Friday, August 3, 2012

Leonidas Twice

Leonidas! The Hero of Thermopylae. In 480 BC he would defy an army half a million strong. 

But who was he?

The Leonidas Trilogy tells his story in three novels. From his boyhood in the infamous Spartan agoge to the final stand of the 300 at Thermopylae, I have sought to bring Leonidas and his wife Gorgo to life. To explain them. To understand them. To give them substance and spirit.

This is Sparta! As you've never seen it before. The Leonidas Trilogy - A Video Teaser.

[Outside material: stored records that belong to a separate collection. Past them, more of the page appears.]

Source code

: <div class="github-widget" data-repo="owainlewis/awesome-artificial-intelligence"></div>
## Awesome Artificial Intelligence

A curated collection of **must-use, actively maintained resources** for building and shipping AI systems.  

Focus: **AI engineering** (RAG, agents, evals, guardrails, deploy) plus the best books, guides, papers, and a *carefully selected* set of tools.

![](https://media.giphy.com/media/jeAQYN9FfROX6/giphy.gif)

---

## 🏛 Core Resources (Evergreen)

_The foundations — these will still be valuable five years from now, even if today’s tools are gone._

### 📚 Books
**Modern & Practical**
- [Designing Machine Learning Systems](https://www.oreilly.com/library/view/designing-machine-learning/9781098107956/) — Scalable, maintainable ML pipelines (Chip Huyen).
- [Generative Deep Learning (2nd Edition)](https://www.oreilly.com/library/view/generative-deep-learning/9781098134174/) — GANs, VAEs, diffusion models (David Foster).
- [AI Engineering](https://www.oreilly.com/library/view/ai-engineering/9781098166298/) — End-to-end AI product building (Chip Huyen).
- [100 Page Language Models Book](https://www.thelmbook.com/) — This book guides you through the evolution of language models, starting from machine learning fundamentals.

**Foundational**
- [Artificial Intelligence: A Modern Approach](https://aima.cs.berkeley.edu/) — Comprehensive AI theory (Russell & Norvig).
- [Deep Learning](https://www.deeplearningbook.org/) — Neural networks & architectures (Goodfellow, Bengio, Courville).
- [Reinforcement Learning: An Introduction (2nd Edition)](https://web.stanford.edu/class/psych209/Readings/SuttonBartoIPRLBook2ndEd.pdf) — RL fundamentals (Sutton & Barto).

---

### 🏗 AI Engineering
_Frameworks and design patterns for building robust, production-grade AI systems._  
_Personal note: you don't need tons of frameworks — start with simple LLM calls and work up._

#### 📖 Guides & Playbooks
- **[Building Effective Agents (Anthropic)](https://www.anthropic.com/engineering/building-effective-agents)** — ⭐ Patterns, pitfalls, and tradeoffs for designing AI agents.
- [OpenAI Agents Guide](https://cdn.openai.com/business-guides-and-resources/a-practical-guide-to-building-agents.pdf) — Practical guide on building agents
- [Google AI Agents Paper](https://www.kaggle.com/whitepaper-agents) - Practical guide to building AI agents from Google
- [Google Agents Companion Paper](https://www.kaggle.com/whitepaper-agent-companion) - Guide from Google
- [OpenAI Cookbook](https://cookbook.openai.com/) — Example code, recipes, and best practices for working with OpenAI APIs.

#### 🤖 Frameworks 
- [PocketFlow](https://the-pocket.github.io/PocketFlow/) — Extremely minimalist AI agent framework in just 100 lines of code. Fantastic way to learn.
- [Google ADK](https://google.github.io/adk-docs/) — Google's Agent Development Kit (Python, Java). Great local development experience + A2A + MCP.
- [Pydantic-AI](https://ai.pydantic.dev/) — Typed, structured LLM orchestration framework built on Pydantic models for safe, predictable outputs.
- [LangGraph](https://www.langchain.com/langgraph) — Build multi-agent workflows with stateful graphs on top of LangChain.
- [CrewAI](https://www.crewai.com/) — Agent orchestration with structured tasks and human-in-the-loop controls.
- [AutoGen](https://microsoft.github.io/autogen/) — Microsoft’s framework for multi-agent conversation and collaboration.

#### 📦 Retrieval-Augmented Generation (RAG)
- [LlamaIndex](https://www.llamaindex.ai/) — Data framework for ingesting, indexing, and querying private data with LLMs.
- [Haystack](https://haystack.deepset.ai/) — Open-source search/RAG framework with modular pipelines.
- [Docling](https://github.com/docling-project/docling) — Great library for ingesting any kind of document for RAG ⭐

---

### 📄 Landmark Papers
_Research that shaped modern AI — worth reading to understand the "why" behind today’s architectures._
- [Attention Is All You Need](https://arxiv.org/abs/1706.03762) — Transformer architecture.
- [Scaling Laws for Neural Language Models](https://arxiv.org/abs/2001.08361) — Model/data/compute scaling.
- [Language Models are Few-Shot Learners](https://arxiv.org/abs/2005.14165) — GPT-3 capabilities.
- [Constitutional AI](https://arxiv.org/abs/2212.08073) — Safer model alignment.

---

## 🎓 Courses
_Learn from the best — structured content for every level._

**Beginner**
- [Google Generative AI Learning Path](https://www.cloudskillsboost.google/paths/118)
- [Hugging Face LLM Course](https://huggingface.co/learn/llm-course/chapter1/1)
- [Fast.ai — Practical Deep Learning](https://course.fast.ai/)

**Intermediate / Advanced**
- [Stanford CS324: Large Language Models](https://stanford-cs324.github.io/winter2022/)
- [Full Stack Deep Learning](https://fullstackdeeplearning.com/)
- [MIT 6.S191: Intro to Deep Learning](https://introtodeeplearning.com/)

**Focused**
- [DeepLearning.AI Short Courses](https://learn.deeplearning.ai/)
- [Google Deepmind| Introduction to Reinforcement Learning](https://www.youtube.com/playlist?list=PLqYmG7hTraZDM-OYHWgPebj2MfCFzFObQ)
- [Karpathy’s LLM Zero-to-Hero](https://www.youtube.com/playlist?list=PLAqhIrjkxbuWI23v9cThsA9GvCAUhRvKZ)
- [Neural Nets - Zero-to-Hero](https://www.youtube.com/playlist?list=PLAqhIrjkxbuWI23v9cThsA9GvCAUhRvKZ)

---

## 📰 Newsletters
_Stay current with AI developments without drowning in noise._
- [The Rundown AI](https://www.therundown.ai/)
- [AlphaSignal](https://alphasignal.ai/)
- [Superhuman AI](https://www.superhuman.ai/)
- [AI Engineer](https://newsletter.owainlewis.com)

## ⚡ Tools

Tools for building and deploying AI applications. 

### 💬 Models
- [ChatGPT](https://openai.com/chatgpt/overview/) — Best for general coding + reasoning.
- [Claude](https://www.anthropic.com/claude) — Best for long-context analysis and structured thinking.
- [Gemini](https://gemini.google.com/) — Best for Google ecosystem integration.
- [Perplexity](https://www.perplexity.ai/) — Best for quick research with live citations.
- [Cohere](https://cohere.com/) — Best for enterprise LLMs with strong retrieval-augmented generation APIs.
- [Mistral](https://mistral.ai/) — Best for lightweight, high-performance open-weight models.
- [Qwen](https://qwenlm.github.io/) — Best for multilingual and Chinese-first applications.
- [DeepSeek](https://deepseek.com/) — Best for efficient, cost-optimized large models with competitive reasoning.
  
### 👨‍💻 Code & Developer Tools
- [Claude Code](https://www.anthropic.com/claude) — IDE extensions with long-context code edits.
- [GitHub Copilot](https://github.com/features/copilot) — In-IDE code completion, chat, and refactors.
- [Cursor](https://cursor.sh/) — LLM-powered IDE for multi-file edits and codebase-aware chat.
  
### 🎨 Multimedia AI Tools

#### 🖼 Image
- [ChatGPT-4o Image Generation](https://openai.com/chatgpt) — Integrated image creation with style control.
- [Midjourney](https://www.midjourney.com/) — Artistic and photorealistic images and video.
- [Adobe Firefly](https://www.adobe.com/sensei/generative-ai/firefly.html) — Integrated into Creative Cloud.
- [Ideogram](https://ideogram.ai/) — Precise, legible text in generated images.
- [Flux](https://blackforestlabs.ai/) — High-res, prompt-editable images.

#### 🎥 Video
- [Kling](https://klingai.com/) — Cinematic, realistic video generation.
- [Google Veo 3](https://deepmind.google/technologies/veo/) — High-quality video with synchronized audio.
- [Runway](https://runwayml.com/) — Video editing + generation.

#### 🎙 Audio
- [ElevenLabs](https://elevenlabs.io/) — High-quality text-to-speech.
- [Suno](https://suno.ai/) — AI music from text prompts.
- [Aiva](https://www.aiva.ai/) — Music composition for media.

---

Leonidas and the Kings of Sparta: Mightiest Warriors, Fairest Kingdom by Alfred S. Bradford is in contrast about the history of Sparta from its founding to its ignominious end. Here's my commentary:


Leonidas and the Kings of Sparta by Alfred S. Bradford – A Review
It is human nature that reactions are often governed by expectations, so my disappointment with Alfred S. Bradford’s history of Sparta, Leonidas and the Kings of Sparta: Mightiest Warriors, Fairest Kingdom, was largely my own fault.  The title and jacket description, not to mention Bradford’s qualifications as a professor of ancient history at the University of Oklahoma, led me to expect too much. I had hoped for a work that provided insight on the role of Sparta’s kings in Sparta’s long history, perhaps an analysis of evolving constitutional conflict between the kings, the Gerousia, Assembly, and Ephors.  Certainly, I hoped for some new, unfamiliar descriptions and details about the personalities of Sparta’s most famous kings.

Instead, Bradford has done little more than collect the familiar stories told about Sparta from a wide range of sources and line them up in chronological order.  Even this is a tall order, and Bradford is to be commended for having covered nearly a thousand years of history in just 226 pages without for a moment dropping the pace or losing direction. Also to be applauded is Bradford’s care to mention Sparta’s literary and artistic achievements, and his even-handed treatment of the Peloponnesian War.  Altogether, his commentary improved in quality with the quality of his (later) sources.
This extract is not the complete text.